• [Exercise aim] Pull every line with the word "limit" out of the entries below.

##### Given information

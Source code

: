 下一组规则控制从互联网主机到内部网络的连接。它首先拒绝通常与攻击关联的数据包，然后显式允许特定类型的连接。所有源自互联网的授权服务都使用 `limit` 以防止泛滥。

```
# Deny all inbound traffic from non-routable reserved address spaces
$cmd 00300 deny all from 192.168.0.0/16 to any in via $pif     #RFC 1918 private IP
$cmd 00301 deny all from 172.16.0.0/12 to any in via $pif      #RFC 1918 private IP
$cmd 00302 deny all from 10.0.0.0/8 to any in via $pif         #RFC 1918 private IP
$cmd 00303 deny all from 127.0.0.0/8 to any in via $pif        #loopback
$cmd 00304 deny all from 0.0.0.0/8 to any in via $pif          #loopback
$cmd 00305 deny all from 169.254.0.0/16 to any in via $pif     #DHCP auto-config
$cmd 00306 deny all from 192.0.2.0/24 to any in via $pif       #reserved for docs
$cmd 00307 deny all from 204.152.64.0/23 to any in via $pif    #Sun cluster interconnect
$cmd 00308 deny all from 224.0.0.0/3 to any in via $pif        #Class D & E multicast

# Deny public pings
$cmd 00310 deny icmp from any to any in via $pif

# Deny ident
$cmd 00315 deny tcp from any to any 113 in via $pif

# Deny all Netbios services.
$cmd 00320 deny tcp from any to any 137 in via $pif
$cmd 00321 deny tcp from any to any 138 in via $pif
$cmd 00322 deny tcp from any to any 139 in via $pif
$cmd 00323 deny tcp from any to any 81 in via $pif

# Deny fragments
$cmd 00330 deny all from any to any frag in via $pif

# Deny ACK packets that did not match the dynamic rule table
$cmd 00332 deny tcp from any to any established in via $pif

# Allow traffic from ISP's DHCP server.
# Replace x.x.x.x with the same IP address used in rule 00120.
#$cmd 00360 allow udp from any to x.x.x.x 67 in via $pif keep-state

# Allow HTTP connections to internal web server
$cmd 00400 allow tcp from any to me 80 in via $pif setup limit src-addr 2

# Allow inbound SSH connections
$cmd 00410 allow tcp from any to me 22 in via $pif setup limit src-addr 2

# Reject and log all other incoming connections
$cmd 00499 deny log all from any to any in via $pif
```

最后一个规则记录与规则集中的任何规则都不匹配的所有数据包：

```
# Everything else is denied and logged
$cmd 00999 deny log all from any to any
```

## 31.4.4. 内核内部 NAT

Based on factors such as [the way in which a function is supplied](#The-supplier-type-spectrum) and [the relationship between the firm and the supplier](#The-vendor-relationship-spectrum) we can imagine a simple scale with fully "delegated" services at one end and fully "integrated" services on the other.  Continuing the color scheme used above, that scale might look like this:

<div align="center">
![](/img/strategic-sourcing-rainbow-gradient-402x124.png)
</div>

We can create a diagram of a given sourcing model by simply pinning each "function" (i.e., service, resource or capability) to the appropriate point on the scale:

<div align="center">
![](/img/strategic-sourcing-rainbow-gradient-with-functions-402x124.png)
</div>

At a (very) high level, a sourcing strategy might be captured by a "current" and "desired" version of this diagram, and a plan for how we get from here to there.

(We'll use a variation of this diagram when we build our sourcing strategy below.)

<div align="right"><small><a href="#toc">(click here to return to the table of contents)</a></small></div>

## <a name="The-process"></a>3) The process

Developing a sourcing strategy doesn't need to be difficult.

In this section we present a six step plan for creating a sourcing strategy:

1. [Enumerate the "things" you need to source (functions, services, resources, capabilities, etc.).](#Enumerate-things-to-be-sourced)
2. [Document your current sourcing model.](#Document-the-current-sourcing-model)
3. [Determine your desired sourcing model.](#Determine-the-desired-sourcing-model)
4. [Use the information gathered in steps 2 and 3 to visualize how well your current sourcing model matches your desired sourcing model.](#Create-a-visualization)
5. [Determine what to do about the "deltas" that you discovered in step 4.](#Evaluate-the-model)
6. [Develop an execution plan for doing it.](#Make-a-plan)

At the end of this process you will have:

##########

• [Task solution]
: 下一组规则控制从互联网主机到内部网络的连接。它首先拒绝通常与攻击关联的数据包，然后显式允许特定类型的连接。所有源自互联网的授权服务都使用 `limit` 以防止泛滥。
$cmd 00400 allow tcp from any to me 80 in via $pif setup limit src-addr 2
$cmd 00410 allow tcp from any to me 22 in via $pif setup limit src-addr 2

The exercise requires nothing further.